Menurut Firsal Ferial Mutyara, bukan pengusaha dan penjualnya yang disubsidi. “Ongkos transportasi itu bukan biaya produksi langsung. Tapi merupakan biaya logistik. Jadi yang disubsidi bukan pada komoditasnya dan bukan pula kepada para pengusaha dan penjualnya,” kata dia.

Menurutnya, ongkos transportasi bukan komponen dalam produksi cabai dan itu yang harus disubsidi. “Saya kira ini salah satu langkah yag harus dijalankan. Semua pemain komoditas menjalankan hal tersebut sebenarnya. Lalu darimana biaya subsidi itu dihasilkan?

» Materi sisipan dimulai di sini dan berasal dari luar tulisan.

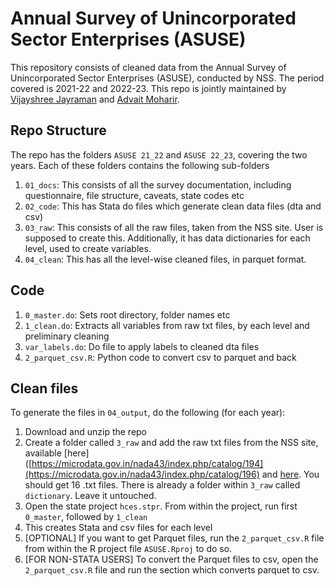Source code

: # Annual Survey of Unincorporated Sector Enterprises (ASUSE)

This repository consists of cleaned data from the Annual Survey of Unincorporated Sector Enterprises (ASUSE), conducted by NSS. The period covered is 2021-22 and 2022-23. This repo is jointly maintained by [Vijayshree Jayraman](https://github.com/vijayshreecon) and [Advait Moharir](https://github.com/advaitmoharir).

## Repo Structure

The repo has the folders `ASUSE 21_22` and `ASUSE 22_23`, covering the two years. Each of these folders contains the following sub-folders

1. `01_docs`: This consists of all the survey documentation, including questionnaire, file structure, caveats, state codes etc
2. `02_code`: This has Stata do files which generate clean data files (dta and csv)
3. `03_raw`: This consists of all the raw files, taken from the NSS site. User is supposed to create this. Additionally, it has data dictionaries for each level, used to create variables.
4. `04_clean`: This has all the level-wise cleaned files, in parquet format.

## Code

1. `0_master.do`: Sets root directory, folder names etc
2. `1_clean.do`: Extracts all variables from raw txt files, by each level and preliminary cleaning
3. `var_labels.do`: Do file to apply labels to cleaned dta files
4. `2_parquet_csv.R`: Python code to convert csv to parquet and back

## Clean files

To generate the files in `04_output`, do the following (for each year):

1. Download and unzip the repo
2. Create a folder called `3_raw` and add the raw txt files from the NSS site, available [here]([https://microdata.gov.in/nada43/index.php/catalog/194](https://microdata.gov.in/nada43/index.php/catalog/196) and [here](https://microdata.gov.in/nada43/index.php/catalog/197). You should get 16 .txt files. There is already a folder within `3_raw` called `dictionary`. Leave it untouched.
3. Open the state project `hces.stpr`. From within the project, run first `0_master`, followed by `1_clean`
4. This creates Stata and csv files for each level
5. [OPTIONAL] If you want to get Parquet files, run the `2_parquet_csv.R` file from within the R project file `ASUSE.Rproj` to do so.
6. [FOR NON-STATA USERS] To convert the Parquet files to csv, open the `2_parquet_csv.R` file and run the section which converts parquet to csv.


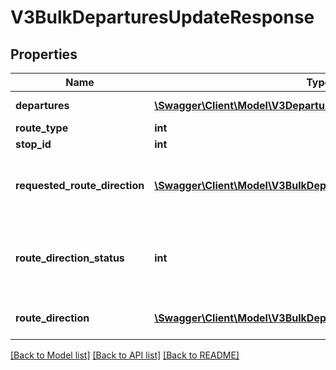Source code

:# V3BulkDeparturesUpdateResponse

## Properties
Name | Type | Description | Notes
------------ | ------------- | ------------- | -------------
**departures** | [**\Swagger\Client\Model\V3Departure[]**](V3Departure.md) | Timetabled and real-time service departures | [optional] 
**route_type** | **int** | Transport mode identifier | [optional] 
**stop_id** | **int** | Stop identifier | [optional] 
**requested_route_direction** | [**\Swagger\Client\Model\V3BulkDeparturesRouteDirectionResponse**](V3BulkDeparturesRouteDirectionResponse.md) | The route direction that these departures are for. Will be one of the requested route directions | [optional] 
**route_direction_status** | **int** | The status of the route direction (changed | unchanged).  If changed, requests should change the requested_route_direction for the route_direction supplied. | [optional] 
**route_direction** | [**\Swagger\Client\Model\V3BulkDeparturesRouteDirectionResponse**](V3BulkDeparturesRouteDirectionResponse.md) | The route direction found matching the requested_route_direction | [optional] 

[[Back to Model list]](../README.md#documentation-for-models) [[Back to API list]](../README.md#documentation-for-api-endpoints) [[Back to README]](../README.md)


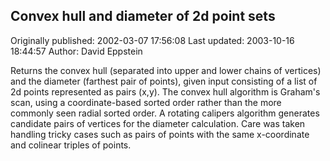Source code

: ## Convex hull and diameter of 2d point sets 
Originally published: 2002-03-07 17:56:08 
Last updated: 2003-10-16 18:44:57 
Author: David Eppstein 
 
Returns the convex hull (separated into upper and lower chains of vertices) and the diameter (farthest pair of points), given input consisting of a list of 2d points represented as pairs (x,y).  The convex hull algorithm is Graham's scan, using a coordinate-based sorted order rather than the more commonly seen radial sorted order.  A rotating calipers algorithm generates candidate pairs of vertices for the diameter calculation.  Care was taken handling tricky cases such as pairs of points with the same x-coordinate and colinear triples of points.
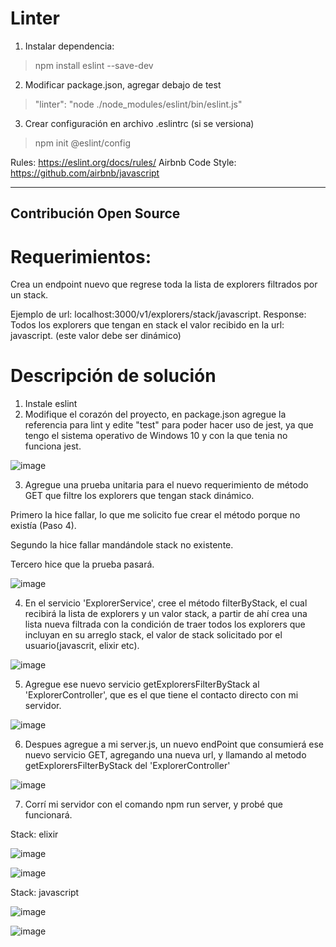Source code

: # Linter

1. Instalar dependencia:

> npm install eslint --save-dev

2. Modificar package.json, agregar debajo de test

> "linter": "node ./node_modules/eslint/bin/eslint.js"

3. Crear configuración en archivo .eslintrc (si se versiona)

> npm init @eslint/config

Rules: https://eslint.org/docs/rules/
Airbnb Code Style: https://github.com/airbnb/javascript



---

## Contribución Open Source

# Requerimientos:

Crea un endpoint nuevo que regrese toda la lista de explorers filtrados por un stack.

Ejemplo de url: localhost:3000/v1/explorers/stack/javascript.
Response: Todos los explorers que tengan en stack el valor recibido en la url: javascript. (este valor debe ser dinámico)

# Descripción de solución

1. Instale eslint
2. Modifique el corazón del proyecto, en package.json agregue la referencia para lint y edite "test" para poder hacer uso de jest, ya que tengo el sistema operativo de Windows 10 y con la que tenia no funciona jest.

![image](https://user-images.githubusercontent.com/99162884/167275275-92fb5182-5938-4998-99a0-e62e68e6541b.png)

3. Agregue una prueba unitaria para el nuevo requerimiento de método GET que filtre los explorers que tengan stack dinámico.

Primero la hice fallar, lo que me solicito fue crear el método porque no existía (Paso 4).

Segundo la hice fallar mandándole stack no existente.

Tercero hice que la prueba pasará.

![image](https://user-images.githubusercontent.com/99162884/167275338-be91c6d2-2aeb-405d-84ed-7201136033d2.png)

4. En el servicio 'ExplorerService', cree el método filterByStack, el cual recibirá la lista de explorers y un valor stack, a partir de ahí crea una lista nueva filtrada con la condición de traer todos los explorers que incluyan en su arreglo stack, el valor de stack solicitado por el usuario(javascrit, elixir etc).

![image](https://user-images.githubusercontent.com/99162884/167275411-2787e890-f518-4ad9-9d4d-83ef7bb21da1.png)


5. Agregue ese nuevo servicio getExplorersFilterByStack al 'ExplorerController', que es el que tiene el contacto directo con mi servidor.


![image](https://user-images.githubusercontent.com/99162884/167275620-7be2bb2a-07e5-4c31-8515-3e72fc4724f3.png)


6. Despues agregue a mi server.js, un nuevo endPoint que consumierá ese nuevo servicio GET, agregando una nueva url, y llamando al metodo getExplorersFilterByStack del 'ExplorerController' 

![image](https://user-images.githubusercontent.com/99162884/167275637-a3b72faf-bb8f-4c2a-952b-89f33c31ad51.png)

7. Corrí mi servidor con el comando npm run server, y probé que funcionará.

Stack: elixir

![image](https://user-images.githubusercontent.com/99162884/167275699-e614c95b-0d1e-417d-afc3-e1e9f232c459.png)

![image](https://user-images.githubusercontent.com/99162884/167275707-fa1067fc-2923-41ae-a033-944bb4c0d7dc.png)


Stack: javascript


![image](https://user-images.githubusercontent.com/99162884/167275711-71cfa6c7-4112-4e64-b7a9-858d63ada9e3.png)


![image](https://user-images.githubusercontent.com/99162884/167275718-ac0076ed-8339-4036-9a2f-29a301148128.png)


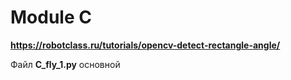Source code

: # Module C


**https://robotclass.ru/tutorials/opencv-detect-rectangle-angle/**

Файл **C_fly_1.py** основной
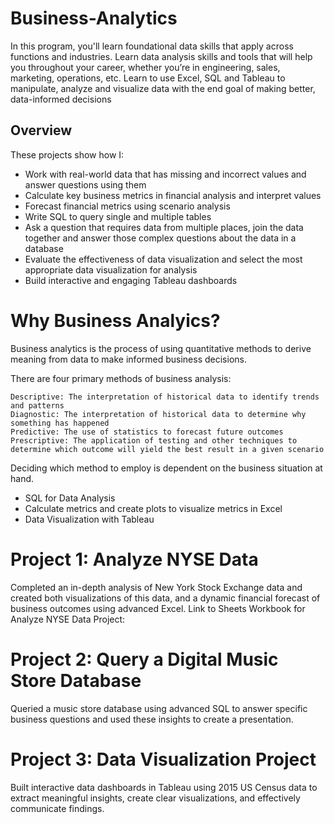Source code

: # Business-Analytics

In this program, you'll learn foundational data skills that apply across functions and industries. Learn data analysis skills and tools that will help you throughout your career, whether you’re in engineering, sales, marketing, operations, etc. Learn to use Excel, SQL and Tableau to manipulate, analyze and visualize data with the end goal of making better, data-informed decisions


## Overview

These projects show how I:

- Work with real-world data that has missing and incorrect values and answer questions using them
- Calculate key business metrics in financial analysis and interpret values
- Forecast financial metrics using scenario analysis
- Write SQL to query single and multiple tables
- Ask a question that requires data from multiple places, join the data together and answer those complex questions about the data in a database
- Evaluate the effectiveness of data visualization and select the most appropriate data visualization for analysis
- Build interactive and engaging Tableau dashboards

# Why Business Analyics?

Business analytics is the process of using quantitative methods to derive meaning from data to make informed business decisions.

There are four primary methods of business analysis:

    Descriptive: The interpretation of historical data to identify trends and patterns
    Diagnostic: The interpretation of historical data to determine why something has happened
    Predictive: The use of statistics to forecast future outcomes
    Prescriptive: The application of testing and other techniques to determine which outcome will yield the best result in a given scenario

Deciding which method to employ is dependent on the business situation at hand.

- SQL for Data Analysis
- Calculate metrics and create plots to visualize metrics in Excel 
- Data Visualization with Tableau

# Project 1: Analyze NYSE Data

Completed an in-depth analysis of New York Stock Exchange data and created both visualizations of this data, and a dynamic financial forecast of business outcomes using advanced Excel.
Link to Sheets Workbook for Analyze NYSE Data Project: 

# Project 2: Query a Digital Music Store Database

Queried a music store database using advanced SQL to answer specific business questions and used these insights to create a presentation.

# Project 3: Data Visualization Project

Built interactive data dashboards in Tableau using 2015 US Census data to extract meaningful insights, create clear visualizations, and effectively communicate findings.
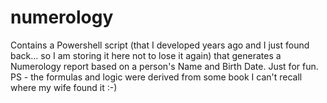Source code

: # numerology
Contains a Powershell script (that I developed years ago and I just found back... so I am storing it here not to lose it again) that generates a Numerology report based on a person's Name and Birth Date.
Just for fun.
PS - the formulas and logic were derived from some book I can't recall where my wife found it :-)

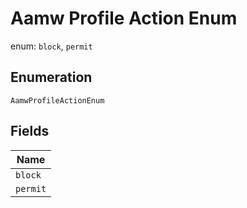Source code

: 
# Aamw Profile Action Enum

enum: `block`, `permit`

## Enumeration

`AamwProfileActionEnum`

## Fields

| Name |
|  --- |
| `block` |
| `permit` |


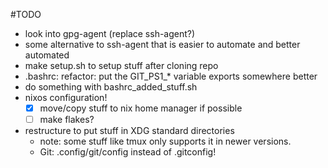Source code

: #TODO

- look into gpg-agent (replace ssh-agent?)
- some alternative to ssh-agent that is easier to automate and better automated
- make setup.sh to setup stuff after cloning repo
- .bashrc: refactor: put the GIT_PS1_* variable exports somewhere better
- do something with bashrc_added_stuff.sh
- nixos configuration!
  - [x] move/copy stuff to nix home manager if possible
  - [ ] make flakes?
- restructure to put stuff in XDG standard  directories
  - note: some stuff like tmux only supports it in newer versions.
  - Git: .config/git/config instead of .gitconfig!
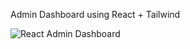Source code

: Admin Dashboard using React + Tailwind

![React Admin Dashboard](F:\Projects\React\Dashboard-React\346431833-a0478564-2f60-4451-b907-2bf9dc770b39.png)
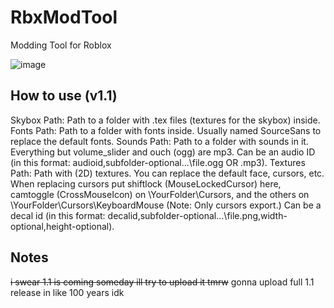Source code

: # RbxModTool
Modding Tool for Roblox

![image](https://user-images.githubusercontent.com/77354428/224477586-43b26495-6ca1-4e06-9074-04186477f66a.png)

## How to use (v1.1)
Skybox Path: Path to a folder with .tex files (textures for the skybox) inside.
Fonts Path: Path to a folder with fonts inside. Usually named SourceSans to replace the default fonts.
Sounds Path: Path to a folder with sounds in it. Everything but volume_slider and ouch (ogg) are mp3. Can be an audio ID
(in this format: audioid,subfolder-optional\...\file.ogg OR .mp3).
Textures Path: Path with (2D) textures. You can replace the default face, cursors, etc.
When replacing cursors put shiftlock (MouseLockedCursor) here, camtoggle (CrossMouseIcon) on \YourFolder\Cursors,
and the others on \YourFolder\Cursors\KeyboardMouse (Note: Only cursors export.) Can be a decal id (in this format:
decalid,subfolder-optional\...\file.png,width-optional,height-optional).

## Notes
~~i swear 1.1 is coming someday ill try to upload it tmrw~~
gonna upload full 1.1 release in like 100 years idk
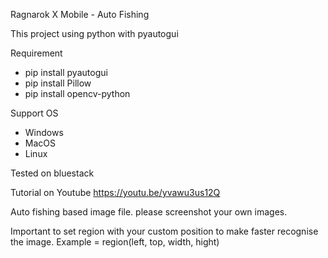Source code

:Ragnarok X Mobile - Auto Fishing

This project using python with pyautogui

Requirement
- pip install pyautogui
- pip install Pillow
- pip install opencv-python

Support OS
- Windows
- MacOS
- Linux

Tested on bluestack

Tutorial on Youtube
https://youtu.be/yvawu3us12Q

Auto fishing based image file. please screenshot your own images.

Important to set region with your custom position to make faster recognise the image.
Example = region(left, top, width, hight)
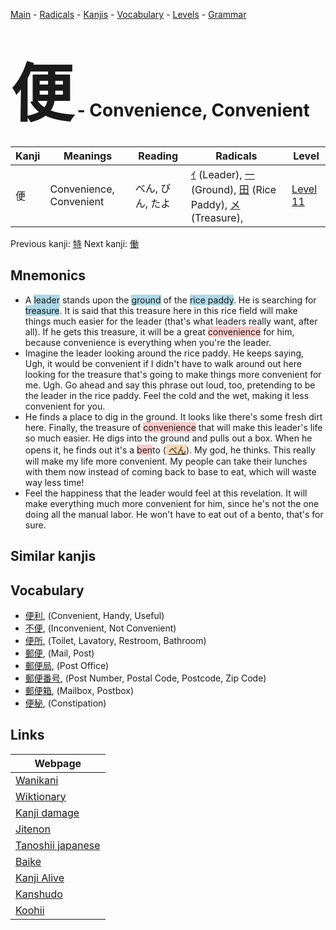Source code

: <style> bigfont {font-size: 100px}</style>
[Main](../README.md) -
[Radicals](../radicals.md) -
[Kanjis](../kanjis.md) -
[Vocabulary](../vocabulary.md) -
[Levels](../levels.md) -
[Grammar](../grammar.md)
# <bigfont> 便</bigfont> - Convenience, Convenient 

| Kanji | Meanings | Reading | Radicals | Level |
| --- | --- | --- | --- | --- |
| 便 | Convenience, Convenient | べん, びん, たよ | [ｲ](../radicals/ｲ.md) (Leader), [一](../radicals/一.md) (Ground), [田](../radicals/田.md) (Rice Paddy), [メ](../radicals/メ.md) (Treasure),  | [Level 11](../levels/wk_level11.md) |

Previous kanji: [特](特.md) Next kanji: [働](働.md) 

## Mnemonics
 * A <span style="background-color:#ADD8E6"> leader</span> stands upon the <span style="background-color:#ADD8E6"> ground</span> of the <span style="background-color:#ADD8E6"> rice paddy</span>. He is searching for <span style="background-color:#ADD8E6"> treasure</span>. It is said that this treasure here in this rice field will make things much easier for the leader (that's what leaders really want, after all). If he gets this treasure, it will be a great <span style="background-color:#ffcccb"> convenience</span> for him, because convenience is everything when you're the leader.
* Imagine the leader looking around the rice paddy. He keeps saying, Ugh, it would be convenient if I didn't have to walk around out here looking for the treasure that's going to make things more convenient for me. Ugh. Go ahead and say this phrase out loud, too, pretending to be the leader in the rice paddy. Feel the cold and the wet, making it less convenient for you.
* He finds a place to dig in the ground. It looks like there's some fresh dirt here. Finally, the treasure of <span style="background-color:#ffcccb"> convenience</span> that will make this leader's life so much easier. He digs into the ground and pulls out a box. When he opens it, he finds out it's a <span style="background-color:#ffcccb"> ben</span>to (<span style="background-color:#fed8b1"> [べん](https://jisho.org/search/べん)</span>). My god, he thinks. This really will make my life more convenient. My people can take their lunches with them now instead of coming back to base to eat, which will waste way less time!
* Feel the happiness that the leader would feel at this revelation. It will make everything much more convenient for him, since he's not the one doing all the manual labor. He won't have to eat out of a bento, that's for sure.


## Similar kanjis
 


## Vocabulary
 * [便利](../vocabulary/便.md), (Convenient, Handy, Useful)
* [不便](../vocabulary/便.md), (Inconvenient, Not Convenient)
* [便所](../vocabulary/便.md), (Toilet, Lavatory, Restroom, Bathroom)
* [郵便](../vocabulary/便.md), (Mail, Post)
* [郵便局](../vocabulary/便.md), (Post Office)
* [郵便番号](../vocabulary/便.md), (Post Number, Postal Code, Postcode, Zip Code)
* [郵便箱](../vocabulary/便.md), (Mailbox, Postbox)
* [便秘](../vocabulary/便.md), (Constipation)



## Links 

| Webpage |
| --- |
| [Wanikani          ](https://www.wanikani.com/kanji/便) |
| [Wiktionary        ](https://en.wiktionary.org/wiki/便) |
| [Kanji damage      ](http://www.kanjidamage.com/kanji/search?utf8=✓&q=便) |
| [Jitenon           ](https://jitenon.com/kanji/便) |
| [Tanoshii japanese ](https://www.tanoshiijapanese.com/dictionary/kanji.cfm?k=便) |
| [Baike             ](https://baike.baidu.com/item/便) |
| [Kanji Alive       ](https://app.kanjialive.com/便) |
| [Kanshudo          ](https://www.kanshudo.com/searchmn?q=便) |
| [Koohii            ](https://kanji.koohii.com/study/kanji/便) |
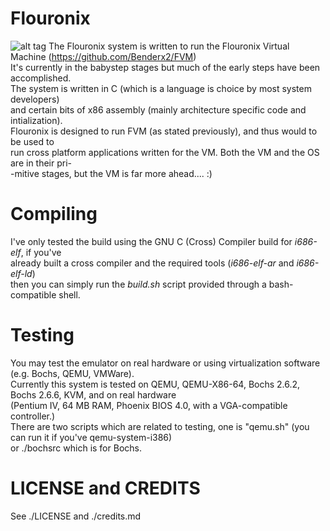 Flouronix
=========
![alt tag](http://i.imgur.com/LQnc3Gz.png)
The Flouronix system is written to run the Flouronix Virtual Machine (https://github.com/Benderx2/FVM) <br>
It's currently in the babystep stages but much of the early steps have been accomplished. <br>
The system is written in C (which is a language is choice by most system developers) <br>
and certain bits of x86 assembly (mainly architecture specific code and intialization). <br>
Flouronix is designed to run FVM (as stated previously), and thus would to be used to <br>
run cross platform applications written for the VM. Both the VM and the OS are in their pri-<br>
-mitive stages, but the VM is far more ahead.... :) <br>

<h1>Compiling</h1>
I've only tested the build using the GNU C (Cross) Compiler build for <i>i686-elf</i>, if you've<br>
already built a cross compiler and the required tools (<i>i686-elf-ar</i> and <i>i686-elf-ld</i>)<br>
then you can simply run the <i>build.sh</i> script provided through a bash-compatible shell. <br>

<h1>Testing</h1>
You may test the emulator on real hardware or using virtualization software (e.g. Bochs, QEMU, VMWare).<br>
Currently this system is tested on QEMU, QEMU-X86-64, Bochs 2.6.2, Bochs 2.6.6, KVM, and on real hardware <br>
(Pentium IV, 64 MB RAM, Phoenix BIOS 4.0, with a VGA-compatible controller.)<br>
There are two scripts which are related to testing, one is "qemu.sh" (you can run it if you've qemu-system-i386)<br>
or ./bochsrc which is for Bochs. <br>
 
<h1>LICENSE and CREDITS</h1>
See ./LICENSE and ./credits.md
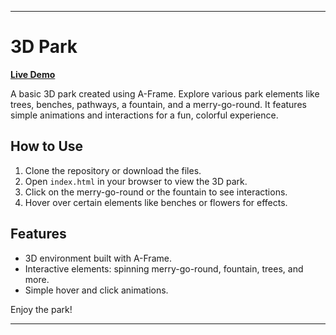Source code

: 
---

# 3D Park

**[Live Demo](https://minnabhoomi.github.io/park/)**

A basic 3D park created using A-Frame. Explore various park elements like trees, benches, pathways, a fountain, and a merry-go-round. It features simple animations and interactions for a fun, colorful experience.

## How to Use

1. Clone the repository or download the files.
2. Open `index.html` in your browser to view the 3D park.
3. Click on the merry-go-round or the fountain to see interactions.
4. Hover over certain elements like benches or flowers for effects.

## Features

- 3D environment built with A-Frame.
- Interactive elements: spinning merry-go-round, fountain, trees, and more.
- Simple hover and click animations.

Enjoy the park!

---
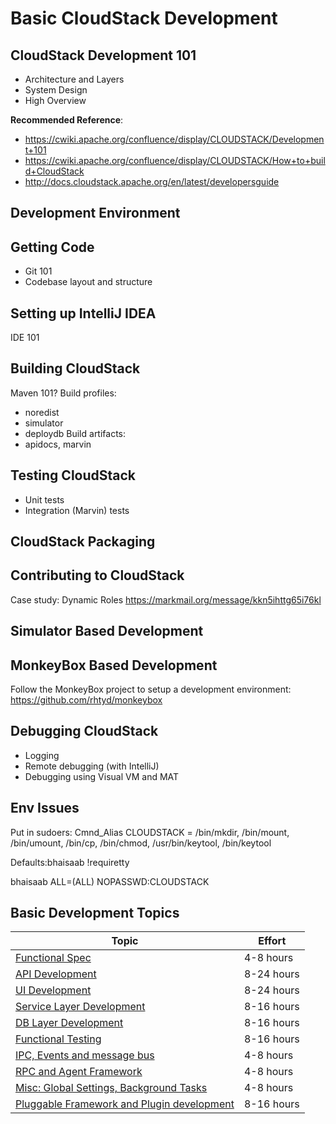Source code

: # Basic CloudStack Development

## CloudStack Development 101

- Architecture and Layers
- System Design
- High Overview

**Recommended Reference**:
- https://cwiki.apache.org/confluence/display/CLOUDSTACK/Development+101
- https://cwiki.apache.org/confluence/display/CLOUDSTACK/How+to+build+CloudStack
- http://docs.cloudstack.apache.org/en/latest/developersguide

## Development Environment

## Getting Code

- Git 101
- Codebase layout and structure

## Setting up IntelliJ IDEA

IDE 101

## Building CloudStack

Maven 101?
Build profiles:
- noredist
- simulator
- deploydb
Build artifacts:
- apidocs, marvin

## Testing CloudStack

- Unit tests
- Integration (Marvin) tests

## CloudStack Packaging

## Contributing to CloudStack

Case study: Dynamic Roles
https://markmail.org/message/kkn5ihttg65i76kl

## Simulator Based Development

## MonkeyBox Based Development

Follow the MonkeyBox project to setup a development environment:
https://github.com/rhtyd/monkeybox

## Debugging CloudStack

- Logging
- Remote debugging (with IntelliJ)
- Debugging using Visual VM and MAT

## Env Issues

Put in sudoers:
Cmnd_Alias CLOUDSTACK = /bin/mkdir, /bin/mount, /bin/umount, /bin/cp, /bin/chmod, /usr/bin/keytool, /bin/keytool

Defaults:bhaisaab !requiretty

bhaisaab ALL=(ALL) NOPASSWD:CLOUDSTACK

## Basic Development Topics

| Topic | Effort |
| ----- | ------ |
| [Functional Spec](hack/spec.md) | 4-8 hours |
| [API Development](hack/api.md) | 8-24 hours |
| [UI Development](hack/ui.md) | 8-24 hours |
| [Service Layer Development](hack/service.md) | 8-16 hours |
| [DB Layer Development](hack/db.md) | 8-16 hours |
| [Functional Testing](hack/testing.md) | 8-16 hours |
| [IPC, Events and message bus](hack/ipc.md) | 4-8 hours |
| [RPC and Agent Framework](hack/rpc.md) | 4-8 hours |
| [Misc: Global Settings, Background Tasks](hack/misc.md) | 4-8 hours |
| [Pluggable Framework and Plugin development](hack/framework.md) | 8-16 hours |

Tentu dari industri pengkonsumsi cabai seperti hotel dan restoran yang kita kutip pajaknya.”

Ketika konsumsi tinggi secara otomatis menghasilkan pendapatan kepada pelaku usaha dan dari situlah kemudian ada pajak yang diperoleh, ujarnya “Kalau kita takut melakukan subsidi, akan sulit mendapatkan solusi inflasi. Akhirnya harga makanan akan terus naik dan tertekan.”

Karena dengan subsidi transportasi itu hasil yang diperoleh adalah harga komoditas di pasar tetap lebih murah, jelasnya. “Kalau kita disuruh bercocok tanam itu tak mungkin segera. Musti ada solusi cepat. Dan ini kita kasi masukan ke Pak Gubernur dan kepala dinasnya agar berfikir begitu,” kata Firsal.

Menurutnya, subsidi transportasi langkah paling ideal. “Coba kita lihat kalau subsidi dilakukan ke komoditas, misal subsidi pupuk. Pupuknya diselewengkan. Subsidi bibit, pun bibitnya diselewengkan juga. Semua subsidi yang melekat di komoditas selalu dipermainkan.”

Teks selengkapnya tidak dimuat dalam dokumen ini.